Source information START
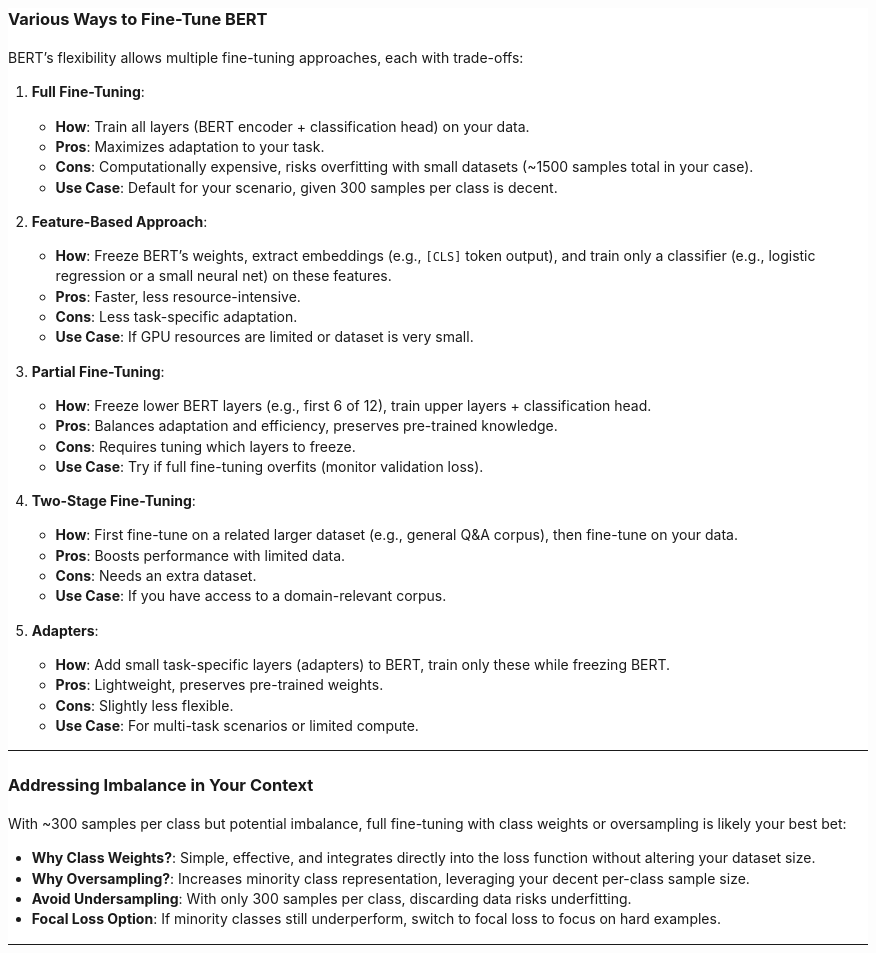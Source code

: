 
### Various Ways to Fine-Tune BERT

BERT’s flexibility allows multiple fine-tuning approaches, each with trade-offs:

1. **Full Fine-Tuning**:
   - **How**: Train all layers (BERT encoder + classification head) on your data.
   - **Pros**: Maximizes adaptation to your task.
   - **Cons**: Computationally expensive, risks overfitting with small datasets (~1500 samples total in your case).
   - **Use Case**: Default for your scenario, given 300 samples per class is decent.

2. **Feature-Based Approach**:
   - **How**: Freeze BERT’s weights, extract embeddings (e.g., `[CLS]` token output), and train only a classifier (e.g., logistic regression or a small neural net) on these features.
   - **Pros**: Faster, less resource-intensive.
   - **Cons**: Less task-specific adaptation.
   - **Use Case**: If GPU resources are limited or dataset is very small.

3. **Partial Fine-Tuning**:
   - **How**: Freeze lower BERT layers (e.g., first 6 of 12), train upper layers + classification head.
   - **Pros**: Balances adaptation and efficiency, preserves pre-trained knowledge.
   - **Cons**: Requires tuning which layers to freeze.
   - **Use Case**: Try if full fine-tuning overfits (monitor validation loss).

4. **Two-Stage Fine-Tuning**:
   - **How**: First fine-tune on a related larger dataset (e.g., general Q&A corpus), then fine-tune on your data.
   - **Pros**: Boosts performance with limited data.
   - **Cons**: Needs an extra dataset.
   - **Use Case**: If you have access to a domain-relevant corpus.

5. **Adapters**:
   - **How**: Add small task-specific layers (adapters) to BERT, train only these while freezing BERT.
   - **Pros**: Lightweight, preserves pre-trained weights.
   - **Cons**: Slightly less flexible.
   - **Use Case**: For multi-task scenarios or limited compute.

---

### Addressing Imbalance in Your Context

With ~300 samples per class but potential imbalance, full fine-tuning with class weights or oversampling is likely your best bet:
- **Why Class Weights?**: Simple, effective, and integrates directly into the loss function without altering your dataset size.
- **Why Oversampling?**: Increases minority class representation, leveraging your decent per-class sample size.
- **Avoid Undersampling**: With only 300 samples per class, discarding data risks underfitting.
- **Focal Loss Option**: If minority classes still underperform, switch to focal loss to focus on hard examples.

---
Source information END
Source information START
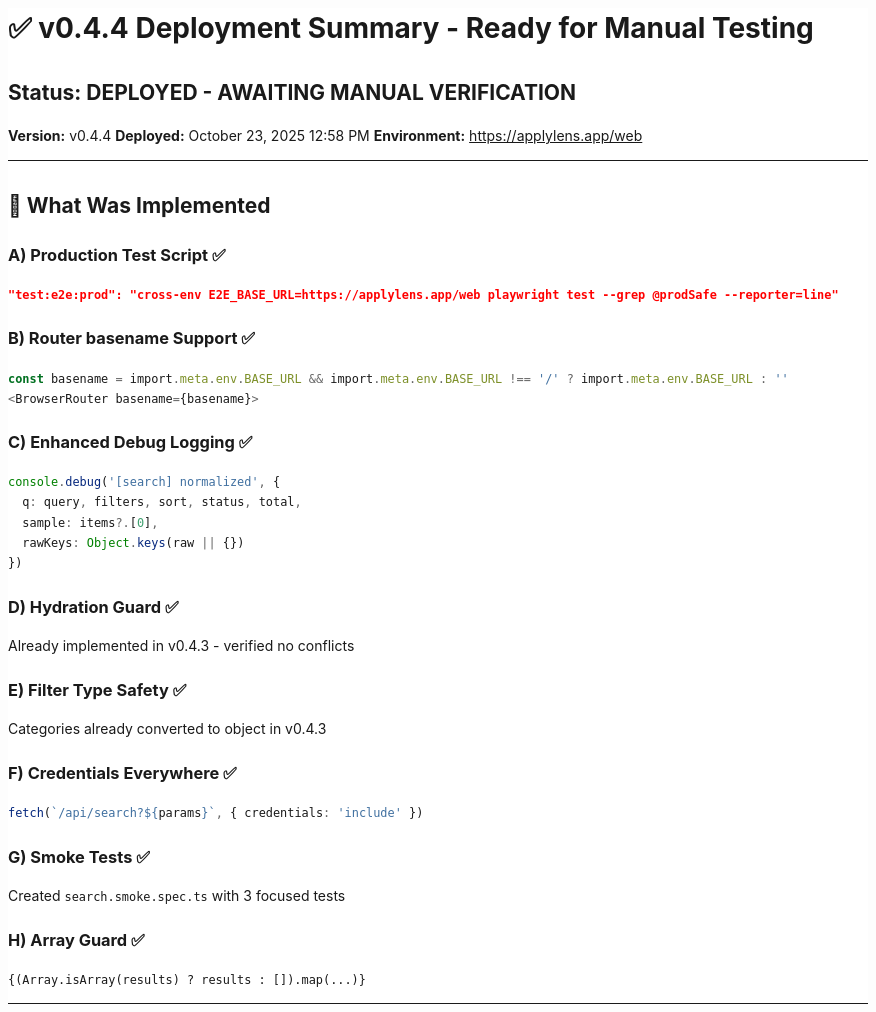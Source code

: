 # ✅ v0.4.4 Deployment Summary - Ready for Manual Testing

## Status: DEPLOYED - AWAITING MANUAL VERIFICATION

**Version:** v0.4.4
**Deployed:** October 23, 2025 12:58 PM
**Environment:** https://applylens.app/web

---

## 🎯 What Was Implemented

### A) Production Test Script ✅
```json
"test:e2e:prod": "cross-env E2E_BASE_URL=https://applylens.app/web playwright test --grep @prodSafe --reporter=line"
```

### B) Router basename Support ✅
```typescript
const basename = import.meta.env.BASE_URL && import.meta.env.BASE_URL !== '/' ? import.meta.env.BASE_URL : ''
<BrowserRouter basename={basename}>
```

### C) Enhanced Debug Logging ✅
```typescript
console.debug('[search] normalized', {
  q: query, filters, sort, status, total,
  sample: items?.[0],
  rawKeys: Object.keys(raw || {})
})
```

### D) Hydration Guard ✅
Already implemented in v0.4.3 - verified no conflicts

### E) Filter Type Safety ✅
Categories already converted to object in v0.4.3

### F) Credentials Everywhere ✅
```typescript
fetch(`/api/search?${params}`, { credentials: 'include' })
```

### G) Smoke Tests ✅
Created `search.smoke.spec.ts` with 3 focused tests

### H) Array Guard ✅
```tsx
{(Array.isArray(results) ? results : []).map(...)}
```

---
Source information END
Source information START
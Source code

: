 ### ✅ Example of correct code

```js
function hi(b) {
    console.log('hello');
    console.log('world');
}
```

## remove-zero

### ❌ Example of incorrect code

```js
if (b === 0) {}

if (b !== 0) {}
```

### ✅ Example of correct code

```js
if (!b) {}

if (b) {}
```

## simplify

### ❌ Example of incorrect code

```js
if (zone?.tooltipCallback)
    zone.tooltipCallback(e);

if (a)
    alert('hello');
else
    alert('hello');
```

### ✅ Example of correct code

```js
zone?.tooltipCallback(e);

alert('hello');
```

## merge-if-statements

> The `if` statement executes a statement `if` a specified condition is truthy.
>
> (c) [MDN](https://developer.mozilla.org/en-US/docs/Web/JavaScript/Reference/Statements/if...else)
Source information END
Of all the entries above, retype exactly the lines from the line with "- **Pros**: Lightweight, preserves" to the line with "### Addressing Imbalance in Your Context", both included, and no others.

   - **Pros**: Lightweight, preserves pre-trained weights.
   - **Cons**: Slightly less flexible.
   - **Use Case**: For multi-task scenarios or limited compute.

---

### Addressing Imbalance in Your Context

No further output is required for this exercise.